Nei giorni in cui Beppe Grillo è annunciato a Roma per risolvere la crisi interna, il Movimento vive una tregua.
Armata ma è pur sempre tregua. E un momento di confronto ci sarà, tra Giuseppe Conte e Luigi Di Maio, probabilmente con un'assemblea congiunta che verrà trasmessa sui social grillini.
Intanto però i due si trovano allineati - per una volta - nel dire di no a un rimpasto. Non sono i soli.
Per Matteo Salvini e Silvio Berlusconi «non è il momento», nonostante alcuni ministri «non abbiano brillato», fa notare il leader della Lega, e lo stesso sostiene il Pd, come spiegato da Debora Serracchiani ieri su La Stampa.
Ma se ogni giorno c'è qualcuno che frena di fronte all'ipotesi di rimettere mano alla squadra di governo, evidentemente il rischio è tutt' altro che scongiurato. Anche perché continuano le pressioni su Mario Draghi da parte di quelle forze centriste finora rimaste a stomaco vuoto di poltrone, come Coraggio Italia.
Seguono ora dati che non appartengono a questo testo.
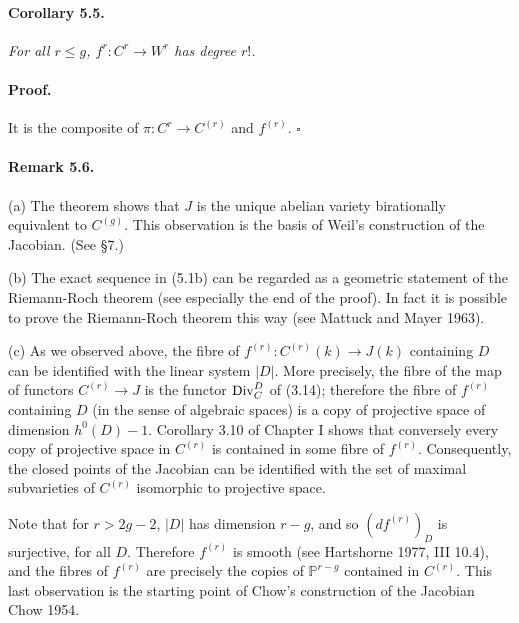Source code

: \paragraph{Corollary 5.5.}
\textit{For all $r \le g$, $f^r \colon C^r \to W^r$ has degree $r!$.}

\paragraph{Proof.}
It is the composite of $\pi \colon C^r \to C^{(r)}$ and $f^{(r)}$.
\hfill $\square$

\paragraph{Remark 5.6.}
(a) The theorem shows that $J$ is the unique abelian variety birationally
equivalent to $C^{(g)}$. This observation is the basis of Weil's construction
of the Jacobian. (See \S 7.)

(b) The exact sequence in (5.1b) can be regarded as a geometric statement of
the Riemann-Roch theorem (see especially the end of the proof). In fact it is
possible to prove the Riemann-Roch theorem this way (see Mattuck and Mayer
1963).

(c) As we observed above, the fibre of
$f^{(r)} \colon C^{(r)}(k) \to J(k)$ containing $D$ can be identified with
the linear system $|D|$. More precisely, the fibre of the map of functors
$C^{(r)} \to J$ is the functor $\Div_C^D$ of (3.14); therefore the fibre of
$f^{(r)}$ containing $D$ (in the sense of algebraic spaces) is a copy of
projective space of dimension $h^0(D) - 1$. Corollary 3.10 of Chapter I shows
that conversely every copy of projective space in $C^{(r)}$ is contained in
some fibre of $f^{(r)}$. Consequently, the closed points of the Jacobian can
be identified with the set of maximal subvarieties of $C^{(r)}$ isomorphic to
projective space.

Note that for $r > 2g - 2$, $|D|$ has dimension $r - g$, and so
$(df^{(r)})_D$ is surjective, for all $D$. Therefore $f^{(r)}$ is smooth (see
Hartshorne 1977, III 10.4), and the fibres of $f^{(r)}$ are precisely the
copies of $\mathbb{P}^{r-g}$ contained in $C^{(r)}$. This last observation is
the starting point of Chow's construction of the Jacobian Chow 1954.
Qualche giorno fa Di Maio, in una telefonata con il sindaco di Venezia Luigi Brugnaro, leader di Coraggio Italia, è stato chiaro: «Con un rimpasto, rischiamo di provocare delle fibrillazioni pericolose per la tenuta del governo». Il momento, ha fatto notare a Brugnaro, «è delicato».
Il sindaco, con cui Di Maio vanta ottimi rapporti, avrebbe provato a minimizzare, ma sa bene che la paura del ministro degli Esteri non riguarda solo la stabilità dell'esecutivo.
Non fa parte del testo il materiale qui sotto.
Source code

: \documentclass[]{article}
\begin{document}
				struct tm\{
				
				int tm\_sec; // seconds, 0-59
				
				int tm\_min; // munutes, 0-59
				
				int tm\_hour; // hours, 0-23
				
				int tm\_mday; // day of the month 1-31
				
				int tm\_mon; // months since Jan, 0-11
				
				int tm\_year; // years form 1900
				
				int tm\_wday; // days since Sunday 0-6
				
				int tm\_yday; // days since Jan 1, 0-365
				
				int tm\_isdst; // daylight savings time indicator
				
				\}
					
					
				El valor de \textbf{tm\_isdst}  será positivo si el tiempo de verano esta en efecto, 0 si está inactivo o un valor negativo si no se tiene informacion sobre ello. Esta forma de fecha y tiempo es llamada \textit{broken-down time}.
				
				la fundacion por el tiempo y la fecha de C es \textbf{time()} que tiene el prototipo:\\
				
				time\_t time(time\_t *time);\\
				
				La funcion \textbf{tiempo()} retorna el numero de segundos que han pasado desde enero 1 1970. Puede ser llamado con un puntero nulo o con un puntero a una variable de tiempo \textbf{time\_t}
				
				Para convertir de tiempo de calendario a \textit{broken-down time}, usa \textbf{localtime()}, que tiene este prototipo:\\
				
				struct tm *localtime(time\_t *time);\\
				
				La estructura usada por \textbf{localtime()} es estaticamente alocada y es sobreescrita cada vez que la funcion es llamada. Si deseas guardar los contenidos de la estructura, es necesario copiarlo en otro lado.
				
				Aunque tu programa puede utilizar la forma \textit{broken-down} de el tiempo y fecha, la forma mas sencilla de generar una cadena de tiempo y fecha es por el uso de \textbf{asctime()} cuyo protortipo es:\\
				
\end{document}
Di Maio teme che si possa innescare un domino pericoloso tra i sottosegretari e lo avrebbe fatto intendere - sostengono dal Movimento - anche durante i colloqui avuti con i pontieri grillini per ricucire lo strappo con Conte.
Nel sottogoverno, infatti, il ministro degli Esteri ha delle pedine fondamentali della sua rete di potere interna al Movimento: dal suo sottosegretario alla Farnesina, Manlio Di Stefano, alla sottosegretaria alla Giustizia Anna Macina, passando per il ministero per il Sud e la coesione territoriale, presidiato da Dalila Nesci, fino al ministero dell'Economia dove siede, da viceministra, il suo braccio destro Laura Castelli, che nei prossimi mesi gestirà per i Cinque stelle la partita delle nomine dei vertici di 41 società partecipate o controllate dal Tesoro arrivate ormai in scadenza.
Nessuno di loro, nei ragionamenti di Di Maio, deve dunque correre il pericolo di essere rimosso. Perché anche da qui passa, per il ministro del Movimento Cinque Stelle, la strada che porta a un suo ritorno alla centralità nel partito.